§ TASK DETAILS:
Look through the entries below for the line with "- Project status" and the line with "I exported the collection as Collection v2.1", then give again exactly those two lines and all lines between them, minus the pictures.

Dataset entries
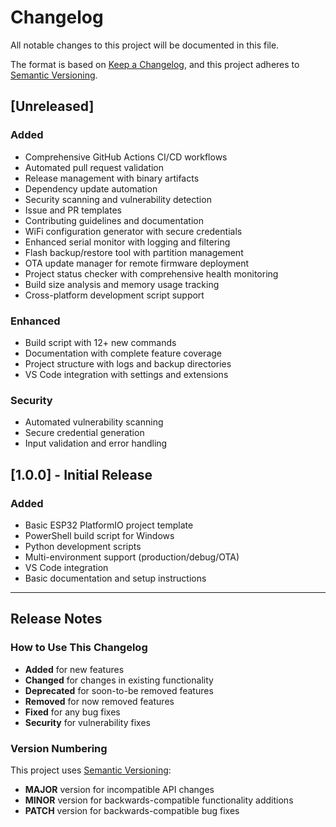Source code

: # Changelog

All notable changes to this project will be documented in this file.

The format is based on [Keep a Changelog](https://keepachangelog.com/en/1.0.0/),
and this project adheres to [Semantic Versioning](https://semver.org/spec/v2.0.0.html).

## [Unreleased]

### Added
- Comprehensive GitHub Actions CI/CD workflows
- Automated pull request validation
- Release management with binary artifacts
- Dependency update automation
- Security scanning and vulnerability detection
- Issue and PR templates
- Contributing guidelines and documentation
- WiFi configuration generator with secure credentials
- Enhanced serial monitor with logging and filtering
- Flash backup/restore tool with partition management
- OTA update manager for remote firmware deployment
- Project status checker with comprehensive health monitoring
- Build size analysis and memory usage tracking
- Cross-platform development script support

### Enhanced
- Build script with 12+ new commands
- Documentation with complete feature coverage
- Project structure with logs and backup directories
- VS Code integration with settings and extensions

### Security
- Automated vulnerability scanning
- Secure credential generation
- Input validation and error handling

## [1.0.0] - Initial Release

### Added
- Basic ESP32 PlatformIO project template
- PowerShell build script for Windows
- Python development scripts
- Multi-environment support (production/debug/OTA)
- VS Code integration
- Basic documentation and setup instructions

---

## Release Notes

### How to Use This Changelog
- **Added** for new features
- **Changed** for changes in existing functionality
- **Deprecated** for soon-to-be removed features
- **Removed** for now removed features
- **Fixed** for any bug fixes
- **Security** for vulnerability fixes

### Version Numbering
This project uses [Semantic Versioning](https://semver.org/):
- **MAJOR** version for incompatible API changes
- **MINOR** version for backwards-compatible functionality additions
- **PATCH** version for backwards-compatible bug fixes
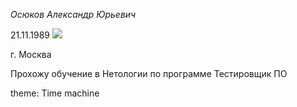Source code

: *Осюков Александр Юрьевич*

21.11.1989
<image src="/img/IMG_8233.JPG">

г. Москва


Прохожу обучение в Нетологии по программе Тестировщик ПО

theme: Time machine
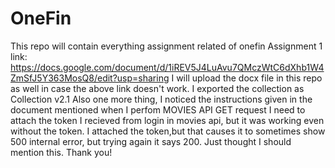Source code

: # OneFin
This repo will contain everything assignment related of onefin
Assignment 1 link: https://docs.google.com/document/d/1iREV5J4LuAvu7QMczWtC6dXhb1W4ZmSfJ5Y363MosQ8/edit?usp=sharing
I will upload the docx file in this repo as well in case the above link doesn't work.
I exported the collection as Collection v2.1
Also one more thing, I noticed the instructions given in the document mentioned when I perfom MOVIES API GET request I need to attach the token I recieved from login in movies api, but it was working even without the token. I attached the token,but that causes it to sometimes show 500 internal error, but trying again it says 200.
Just thought I should mention this.
Thank you!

§ REPLY TO THE TASK:
- Project status checker with comprehensive health monitoring
- Build size analysis and memory usage tracking
- Cross-platform development script support

### Enhanced
- Build script with 12+ new commands
- Documentation with complete feature coverage
- Project structure with logs and backup directories
- VS Code integration with settings and extensions

### Security
- Automated vulnerability scanning
- Secure credential generation
- Input validation and error handling

## [1.0.0] - Initial Release

### Added
- Basic ESP32 PlatformIO project template
- PowerShell build script for Windows
- Python development scripts
- Multi-environment support (production/debug/OTA)
- VS Code integration
- Basic documentation and setup instructions

---

## Release Notes

### How to Use This Changelog
- **Added** for new features
- **Changed** for changes in existing functionality
- **Deprecated** for soon-to-be removed features
- **Removed** for now removed features
- **Fixed** for any bug fixes
- **Security** for vulnerability fixes

### Version Numbering
This project uses [Semantic Versioning](https://semver.org/):
- **MAJOR** version for incompatible API changes
- **MINOR** version for backwards-compatible functionality additions
- **PATCH** version for backwards-compatible bug fixes
Source code

: *Осюков Александр Юрьевич*

21.11.1989
<image src="/img/IMG_8233.JPG">

г. Москва


Прохожу обучение в Нетологии по программе Тестировщик ПО

theme: Time machine
Source code

: # OneFin
This repo will contain everything assignment related of onefin
Assignment 1 link: https://docs.google.com/document/d/1iREV5J4LuAvu7QMczWtC6dXhb1W4ZmSfJ5Y363MosQ8/edit?usp=sharing
I will upload the docx file in this repo as well in case the above link doesn't work.
I exported the collection as Collection v2.1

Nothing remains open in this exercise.